I have become a visual stalker. A watcher. The mothers, the babies, the pregnant bellies. My eyes dart to them automatically no matter where they are - and I follow them with my gaze until I can no longer do so without looking like a psychopath. I'm like a beggar pressing her nose against the window of a fancy restaurant. I know it's a little creepy, but I can't help it. Sometimes, it makes me cry. Other times, it makes me smile. I never know which it's going to be until it happens though. On the times it upsets me, Mike always asks me why I do that to myself. Why look when I know it will most likely cause me pain? I have no answer other than I have to. Maybe it's because I am grasping at straws, trying to find some way to bring that part of my life back to me. To claim what should be mine. Or, maybe I'm a glutton for punishment. I don't know. I wish I did, but then I don't really know anything anymore.

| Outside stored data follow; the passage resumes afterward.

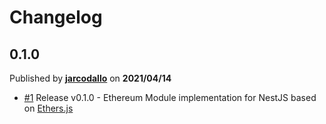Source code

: # Changelog

## 0.1.0
Published by **[jarcodallo](https://github.com/jarcodallo)** on **2021/04/14**
- [#1](https://github.com/jarcodallo/nestjs-ethers/pull/10) Release v0.1.0 - Ethereum Module implementation for NestJS based on [Ethers.js](https://github.com/ethers-io/ethers.js/)
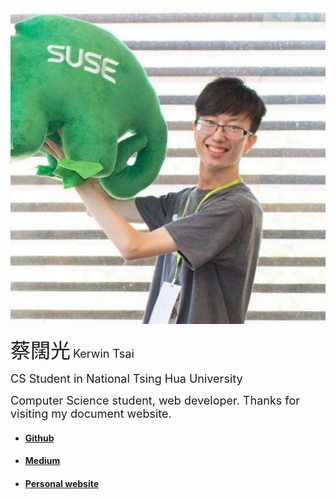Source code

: ![logo](../_media/logo.svg ':size=100%')
<div>
<font size= '6'>蔡闊光</font> 
<font size= '4.5'>Kerwin Tsai</font>
</div>

<font size = '4'>CS Student in National Tsing Hua University

Computer Science student, web developer.
Thanks for visiting my document website.</font>

* #### [Github](https://github.com/kerwenwwer)
* #### [Medium](https://medium.com/@kerwen374)
* #### [Personal website](http://kerwintsai.tw)
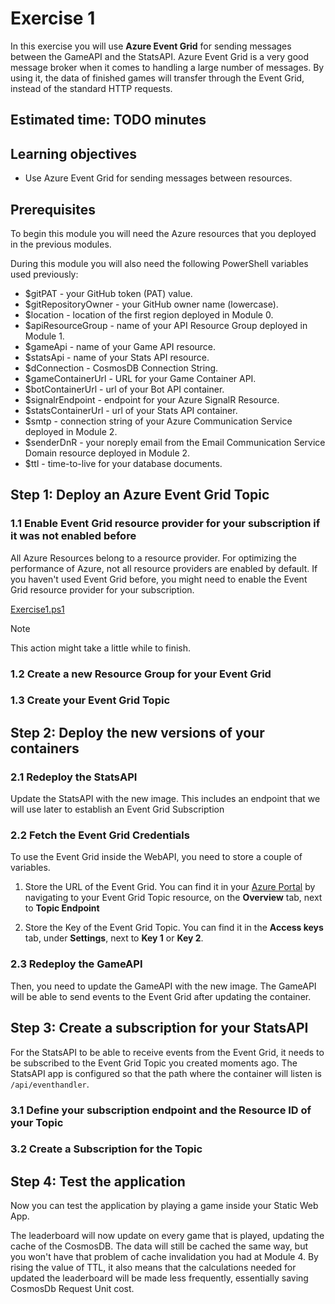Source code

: # Exercise 1

In this exercise you will use **Azure Event Grid** for sending messages between the GameAPI and the StatsAPI. Azure Event Grid is a very good message broker when it comes to handling a large number of messages. By using it, the data of finished games will transfer through the Event Grid, instead of the standard HTTP requests.

## Estimated time: TODO minutes

## Learning objectives

- Use Azure Event Grid for sending messages between resources.

## Prerequisites

To begin this module you will need the Azure resources that you deployed in the previous modules.

During this module you will also need the following PowerShell variables used previously:

- $gitPAT - your GitHub token (PAT) value.
- $gitRepositoryOwner - your GitHub owner name (lowercase).
- $location - location of the first region deployed in Module 0.
- $apiResourceGroup  - name of your API Resource Group deployed in Module 1.
- $gameApi - name of your Game API resource.
- $statsApi - name of your Stats API resource.
- $dConnection - CosmosDB Connection String.
- $gameContainerUrl - URL for your Game Container API.
- $botContainerUrl - url of your Bot API container.
- $signalrEndpoint - endpoint for your Azure SignalR Resource.
- $statsContainerUrl - url of your Stats API container.
- $smtp - connection string of your Azure Communication Service deployed in Module 2.
- $senderDnR - your noreply email from the Email Communication Service Domain resource deployed in Module 2.
- $ttl - time-to-live for your database documents.

## Step 1: Deploy an Azure Event Grid Topic

### 1.1 Enable Event Grid resource provider for your subscription if it was not enabled before

All Azure Resources belong to a resource provider. For optimizing the performance of Azure, not all resource providers are enabled by default. If you haven't used Event Grid before, you might need to enable the Event Grid resource provider for your subscription.

[Exercise1.ps1](./Exercise1.ps1 ':include :type=code powershell')

> [!NOTE]
> This action might take a little while to finish.

### 1.2 Create a new Resource Group for your Event Grid

### 1.3 Create your Event Grid Topic

## Step 2: Deploy the new versions of your containers

### 2.1 Redeploy the StatsAPI

Update the StatsAPI with the new image. This includes an endpoint that we will use later to establish an Event Grid Subscription

### 2.2 Fetch the Event Grid Credentials

To use the Event Grid inside the WebAPI, you need to store a couple of variables.

  1. Store the URL of the Event Grid. You can find it in your [Azure Portal](https://portal.azure.com/) by navigating to your Event Grid Topic resource, on the **Overview** tab, next to **Topic Endpoint**

  2. Store the Key of the Event Grid Topic. You can find it in the **Access keys** tab, under **Settings**, next to **Key 1** or **Key 2**.

### 2.3 Redeploy the GameAPI

Then, you need to update the GameAPI with the new image. The GameAPI will be able to send events to the Event Grid after updating the container.

## Step 3: Create a subscription for your StatsAPI

For the StatsAPI to be able to receive events from the Event Grid, it needs to be subscribed to the Event Grid Topic you created moments ago.
The StatsAPI app is configured so that the path where the container will listen is `/api/eventhandler`.

### 3.1 Define your subscription endpoint and the Resource ID of your Topic

### 3.2 Create a Subscription for the Topic

## Step 4: Test the application

Now you can test the application by playing a game inside your Static Web App.

The leaderboard will now update on every game that is played, updating the cache of the CosmosDB. The data will still be cached the same way, but you won't have that problem of cache invalidation you had at Module 4. By rising the value of TTL, it also means that the calculations needed for updated the leaderboard will be made less frequently, essentially saving CosmosDb Request Unit cost.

The other day, I was waiting for my friend in the parking lot of Barnes and Noble. A woman with a stroller walked up to a car down the row from me. I watched her from across the parking lot as she took her baby out of her stroller, changed his diaper in the trunk of her SUV, and then put him back in his seat before resuming her shopping trip. From the way she cradled his head, I could tell he was maybe two months old. As I am watching her do the most mundane tasks of having a baby - probably one of the tasks she barely even thinks about while she's doing it - I am imagining what it would have been like to change Kenley's diaper. To pick her up ever so carefully from her stroller and lay her down on the backseat. To still her squirming legs so I can maneuver the diaper around her. To make faces at her. To boop her nose. To do all those things I can't do - and will never do - for her. And then, of course, I start to cry. Misty eyed and lips trembling. At that moment, I see my friend walking towards the car, a hazelnut macchiato in each hand. (one of the many reasons we are friends) I wipe my eyes and reorganize myself. When she gets in the car, I tell her about my moment, and like a good friend, she doesn't judge me. I am so grateful I have such supportive and non-judgmental friends. Grief certainly makes you do things you never thought you'd do.

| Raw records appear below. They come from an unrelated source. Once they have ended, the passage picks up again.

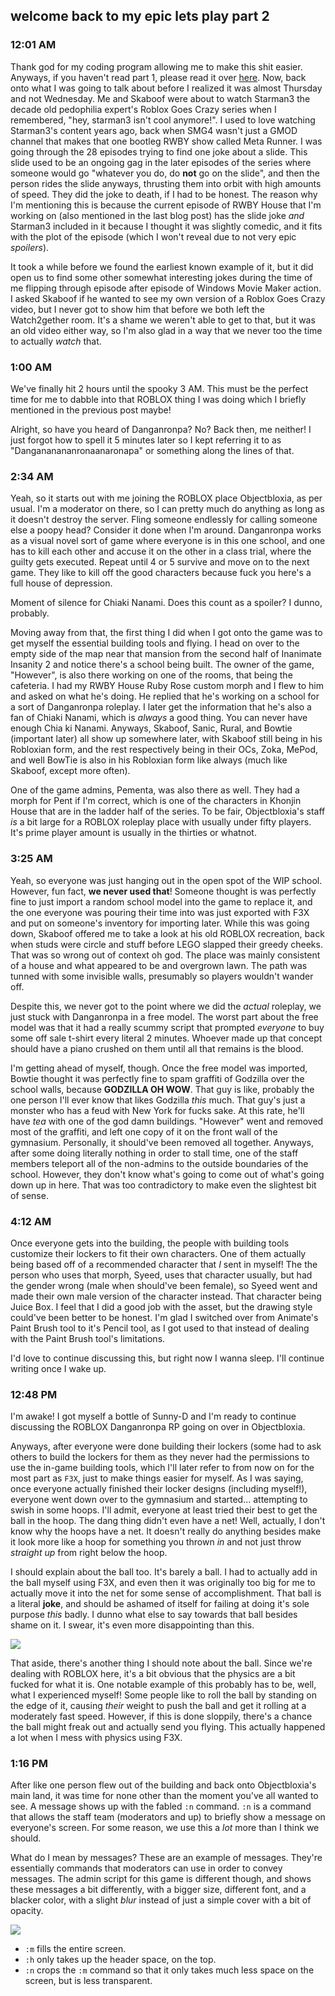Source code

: ## welcome back to my epic lets play part 2
### 12:01 AM


Thank god for my coding program allowing me to make this shit easier. Anyways, if you haven't read part 1, please read it over [here](https://rustmotherboard.github.io/archive/2019/08/19-8-7). Now, back onto what I was going to talk about before I realized it was almost Thursday and not Wednesday. Me and Skaboof were about to watch Starman3 the decade old pedophilia expert's Roblox Goes Crazy series when I remembered, "hey, starman3 isn't cool anymore!". I used to love watching Starman3's content years ago, back when SMG4 wasn't just a GMOD channel that makes that one bootleg RWBY show called Meta Runner. I was going through the 28 episodes trying to find one joke about a slide. This slide used to be an ongoing gag in the later episodes of the series where someone would go "whatever you do, do **not** go on the slide", and then the person rides the slide anyways, thrusting them into orbit with high amounts of speed. They did the joke to death, if I had to be honest. The reason why I'm mentioning this is because the current episode of RWBY House that I'm working on (also mentioned in the last blog post) has the slide joke *and* Starman3 included in it because I thought it was slightly comedic, and it fits with the plot of the episode (which I won't reveal due to not very epic *spoilers*).

It took a while before we found the earliest known example of it, but it did open us to find some other somewhat interesting jokes during the time of me flipping through episode after episode of Windows Movie Maker action. I asked Skaboof if he wanted to see my own version of a Roblox Goes Crazy video, but I never got to show him that before we both left the Watch2gether room. It's a shame we weren't able to get to that, but it was an old video either way, so I'm also glad in a way that we never too the time to actually *watch* that.

### 1:00 AM
We've finally hit 2 hours until the spooky 3 AM. This must be the perfect time for me to dabble into that ROBLOX thing I was doing which I briefly mentioned in the previous post maybe!

Alright, so have you heard of Danganronpa? No? Back then, me neither! I just forgot how to spell it 5 minutes later so I kept referring it to as "Dangananananronaanaronapa" or something along the lines of that.

### 2:34 AM
Yeah, so it starts out with me joining the ROBLOX place Objectbloxia, as per usual. I'm a moderator on there, so I can pretty much do anything as long as it doesn't destroy the server. Fling someone endlessly for calling someone else a poopy head? Consider it done when I'm around. Danganronpa works as a visual novel sort of game where everyone is in this one school, and one has to kill each other and accuse it on the other in a class trial, where the guilty gets executed. Repeat until 4 or 5 survive and move on to the next game. They like to kill off the good characters because fuck you here's a full house of depression.

Moment of silence for Chiaki Nanami. Does this count as a spoiler? I dunno, probably.

Moving away from that, the first thing I did when I got onto the game was to get myself the essential building tools and flying. I head on over to the empty side of the map near that mansion from the second half of Inanimate Insanity 2 and notice there's a school being built. The owner of the game, "However", is also there working on one of the rooms, that being the cafeteria. I had my RWBY House Ruby Rose custom morph and I flew to him and asked on what he's doing. He replied that he's working on a school for a sort of Danganronpa roleplay. I later get the information that he's also a fan of Chiaki Nanami, which is *always* a good thing. You can never have enough Chia
ki Nanami. Anyways, Skaboof, Sanic, Rural, and Bowtie (important later) all show up somewhere later, with Skaboof still being in his Robloxian form, and the rest respectively being in their OCs, Zoka, MePod, and well BowTie is also in his Robloxian form like always (much like Skaboof, except more often).

One of the game admins, Pementa, was also there as well. They had a morph for Pent if I'm correct, which is one of the characters in Khonjin House that are in the ladder half of the series. To be fair, Objectbloxia's staff *is* a bit large for a ROBLOX roleplay place with usually under fifty players. It's prime player amount is usually in the thirties or whatnot.

### 3:25 AM

Yeah, so everyone was just hanging out in the open spot of the WIP school. However, fun fact, **we never used that**! Someone thought is was perfectly fine to just import a random school model into the game to replace it, and the one everyone was pouring their time into was just exported with F3X and put on someone's inventory for importing later. While this was going down, Skaboof offered me to take a look at his old ROBLOX recreation, back when studs were circle and stuff before LEGO slapped their greedy cheeks. That was so wrong out of context oh god. The place was mainly consistent of a house and what appeared to be and overgrown lawn. The path was tunned with some invisible walls, presumably so players wouldn't wander off.

Despite this, we never got to the point where we did the *actual* roleplay, we just stuck with Danganronpa in a free model. The worst part about the free model was that it had a really scummy script that prompted *everyone* to buy some off sale t-shirt every literal 2 minutes. Whoever made up that concept should have a piano crushed on them until all that remains is the blood.

I'm getting ahead of myself, though. Once the free model was imported, Bowtie thought it was perfectly fine to spam graffiti of Godzilla over the school walls, because **GODZILLA OH WOW**. That guy is like, probably the one person I'll ever know that likes Godzilla *this* much. That guy's just a monster who has a feud with New York for fucks sake. At this rate, he'll have *tea* with one of the god damn buildings. "However" went and removed most of the graffiti, and left one copy of it on the front wall of the gymnasium. Personally, it should've been removed all together. Anyways, after some doing literally nothing in order to stall time, one of the staff members teleport all of the non-admins to the outside boundaries of the school. However, they don't know what's going to come out of what's going down up in here. That was too contradictory to make even the slightest bit of sense.

### 4:12 AM
Once everyone gets into the building, the people with building tools customize their lockers to fit their own characters. One of them actually being based off of a recommended character that *I* sent in myself! The the person who uses that morph, Syeed, uses that character usually, but had the gender wrong (male when should've been female), so Syeed went and made their own male version of the character instead. That character being Juice Box. I feel that I did a good job with the asset, but the drawing style could've been better to be honest. I'm glad I switched over from Animate's Paint Brush tool to it's Pencil tool, as I got used to that instead of dealing with the Paint Brush tool's limitations.

I'd love to continue discussing this, but right now I wanna sleep. I'll continue writing once I wake up.

### 12:48 PM
I'm awake! I got myself a bottle of Sunny-D and I'm ready to continue discussing the ROBLOX Danganronpa RP going on over in Objectbloxia.

Anyways, after everyone were done building their lockers (some had to ask others to build the lockers for them as they never had the permissions to use the in-game building tools, which I'll later refer to from now on for the most part as `F3X`, just to make things easier for myself. As I was saying, once everyone actually finished their locker designs (including myself!), everyone went down over to the gymnasium and started... attempting to swish in some hoops. I'll admit, everyone at least tried their best to get the ball in the hoop. The dang thing didn't even have a net! Well, actually, I don't know why the hoops have a net. It doesn't really do anything besides make it look more like a hoop for something you thrown *in* and not just throw *straight up* from right below the hoop.

I should explain about the ball too. It's barely a ball. I had to actually add in the ball myself using F3X, and even then it was originally too big for me to actually move it into the net for some sense of accomplishment. That ball is a literal **joke**, and should be ashamed of itself for failing at doing it's sole purpose *this* badly. I dunno what else to say towards that ball besides shame on it. I swear, it's even more disappointing than this.

[![](https://raw.githubusercontent.com/rustMotherboard/rustmotherboard.github.io/master/images/blog/2019/08/spongebob.png)](https://raw.githubusercontent.com/rustMotherboard/rustmotherboard.github.io/master/images/blog/2019/08/spongebob.png "This is totally SpongeBob. Shut up.")

That aside, there's another thing I should note about the ball. Since we're dealing with ROBLOX here, it's a bit obvious that the physics are a bit fucked for what it is. One notable example of this probably has to be, well, what I experienced myself! Some people like to roll the ball by standing on the edge of it, causing *their* weight to push the ball and get it rolling at a moderately fast speed. However, if this is done sloppily, there's a chance the ball might freak out and actually send you flying. This actually happened a lot when I mess with physics using F3X.

### 1:16 PM
After like one person flew out of the building and back onto Objectbloxia's main land, it was time for none other than the moment you've all wanted to see. A message shows up with the fabled `:n` command. `:n` is a command that allows the staff team (moderators and up) to briefly show a message on everyone's screen. For some reason, we use this a *lot* more than I think we should.

What do I mean by messages? These are an example of messages. They're essentially commands that moderators can use in order to convey messages. The admin script for this game is different though, and shows these messages a bit differently, with a bigger size, different font, and a blacker color, with a slight *blur* instead of just a simple cover with a bit of opacity.

[![](https://raw.githubusercontent.com/rustMotherboard/rustmotherboard.github.io/master/images/blog/2019/08/d405f31a26d62094dd0f7ec8742a9eec.png)](https://raw.githubusercontent.com/rustMotherboard/rustmotherboard.github.io/master/images/blog/2019/08/d405f31a26d62094dd0f7ec8742a9eec.png)

- `:m` fills the entire screen.
- `:h` only takes up the header space, on the top.
- `:n` crops the `:m` command so that it only takes much less space on the screen, but is less transparent.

I can't hold my baby in my arms, so I watch other mothers do it. I watch them tie them in slings and fasten them in strollers. I watch them stir the baby food jar and rearrange the blankets in the car seat. I watch with a sharp sadness for what I do not have now and with an ever so soft jitter of excitement for what I will have again. I can't help but feel slightly guilty over that excitement though. As if wanting (and then having) more children is somehow an affront to Kenley's memory. I know that is not true in the slightest, but I can't stop myself from feeling it. One day, that will change. One day, Kenley's brother or sister will be the one I hold in my arms, the one I nuzzle and push in the stroller. And the love I feel for Kenley will not go away and will not be divided - but instead will be multiplied. And then, sometime, I will be out and about and I will recognize a sister watcher. I will know her by the sadness in her eyes, by the way she leans forward and cranes her neck. To someone else, she appears to be a run of the mill woman who happens to admire the adorableness of a passing baby. But, I will know - and I hope she finds what she's searching for. I hope we all do.

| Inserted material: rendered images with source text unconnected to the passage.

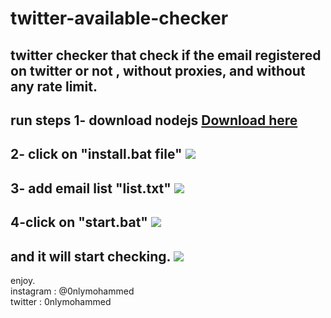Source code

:# twitter-available-checker
twitter checker that check if the email registered on twitter or not , without proxies, and without any rate limit.
--------------------
**run steps**
1- download nodejs 
<a href="https://nodejs.org/dist/v14.15.5/node-v14.15.5-x64.msi">Download here</a>
----------------
2- click on "install.bat file"
<img src="https://j.top4top.io/p_1879l34g51.png">
----------------
3- add email list "list.txt" 
<img src="https://a.top4top.io/p_1879m1zv11.png">
----------------
4-click on "start.bat"
<img src="https://g.top4top.io/p_1879omvpq1.png">
----------------
and it will start checking.
<img src="https://b.top4top.io/p_1879lnnh62.png">
----------------


enjoy. <br>
instagram : @0nlymohammed <br>
twitter : 0nlymohammed
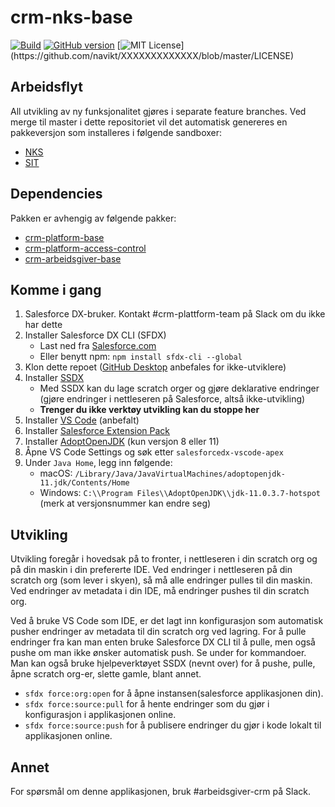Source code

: # crm-nks-base

[![Build](https://github.com/navikt/crm-nks-base/workflows/master/badge.svg)](https://github.com/navikt/crm-nks-base/actions?query=workflow%3ABuild)
[![GitHub version](https://badgen.net/github/release/navikt/crm-nks-base/stable)](https://github.com/navikt/crm-nks-base)
[![MIT License](https://img.shields.io/apm/l/atomic-design-ui.svg?)](https://github.com/navikt/XXXXXXXXXXXXX/blob/master/LICENSE)

## Arbeidsflyt

All utvikling av ny funksjonalitet gjøres i separate feature branches. Ved merge til master i dette repositoriet vil det automatisk genereres en pakkeversjon som installeres i følgende sandboxer:
* [NKS](https://navdialog--nks.my.salesforce.com)
* [SIT](https://navdialog--sit.my.salesforce.com)

## Dependencies

Pakken er avhengig av følgende pakker:

* [crm-platform-base](https://github.com/navikt/crm-platform-base)
* [crm-platform-access-control](https://github.com/navikt/XXXXXXXXXXXXX)
* [crm-arbeidsgiver-base](https://github.com/navikt/crm-arbeidsgiver-base)


## Komme i gang

1. Salesforce DX-bruker. Kontakt #crm-plattform-team på Slack om du ikke har dette
2. Installer Salesforce DX CLI (SFDX)
	- Last ned fra [Salesforce.com](https://developer.salesforce.com/tools/sfdxcli)
    - Eller benytt npm: `npm install sfdx-cli --global`
3. Klon dette repoet ([GitHub Desktop](https://desktop.github.com) anbefales for ikke-utviklere)
4. Installer [SSDX](https://github.com/navikt/ssdx)
    - Med SSDX kan du lage scratch orger og gjøre deklarative endringer (gjøre endringer i nettleseren på Salesforce, altså ikke-utvikling)
	- **Trenger du ikke verktøy utvikling kan du stoppe her**
5. Installer [VS Code](https://code.visualstudio.com) (anbefalt)
6. Installer [Salesforce Extension Pack](https://marketplace.visualstudio.com/items?itemName=salesforce.salesforcedx-vscode)
7. Installer [AdoptOpenJDK](https://adoptopenjdk.net) (kun versjon 8 eller 11)
8. Åpne VS Code Settings og søk etter `salesforcedx-vscode-apex`
9. Under `Java Home`, legg inn følgende:
    - macOS: `/Library/Java/JavaVirtualMachines/adoptopenjdk-11.jdk/Contents/Home`
    - Windows: `C:\\Program Files\\AdoptOpenJDK\\jdk-11.0.3.7-hotspot` (merk at versjonsnummer kan endre seg)

## Utvikling

Utvikling foregår i hovedsak på to fronter, i nettleseren i din scratch org og på din maskin i din prefererte IDE. Ved endringer i nettleseren på din scratch org (som lever i skyen), så må alle endringer pulles til din maskin. Ved endringer av metadata i din IDE, må endringer pushes til din scratch org.

Ved å bruke VS Code som IDE, er det lagt inn konfigurasjon som automatisk pusher endringer av metadata til din scratch org ved lagring. For å pulle endringer fra kan man enten bruke Salesforce DX CLI til å pulle, men også pushe om man ikke ønsker automatisk push. Se under for kommandoer. Man kan også bruke hjelpeverktøyet SSDX (nevnt over) for å pushe, pulle, åpne scratch org-er, slette gamle, blant annet.

* `sfdx force:org:open` for å åpne instansen(salesforce applikasjonen din).
* `sfdx force:source:pull` for å hente endringer som du gjør i konfigurasjon i applikasjonen online.
* `sfdx force:source:push` for å publisere endringer du gjør i kode lokalt til applikasjonen online.

## Annet

For spørsmål om denne applikasjonen, bruk #arbeidsgiver-crm på Slack.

I'm a friend of Laura Jared's and I'm following your blog because by doing so, I am reminded to pray for you. As you go forward, and see others watching you, just know that some of those watching you with Kenley's future brother or sister may be women like me. I longed to have a child and was never able to conceive. We eventually adopted a son (who is about to turn 33) but I experienced the longing you talked about. The rest of your life you will understand that kind of hurt in women, and God will use that in a special way in your life. Just know I hold you in my prayers!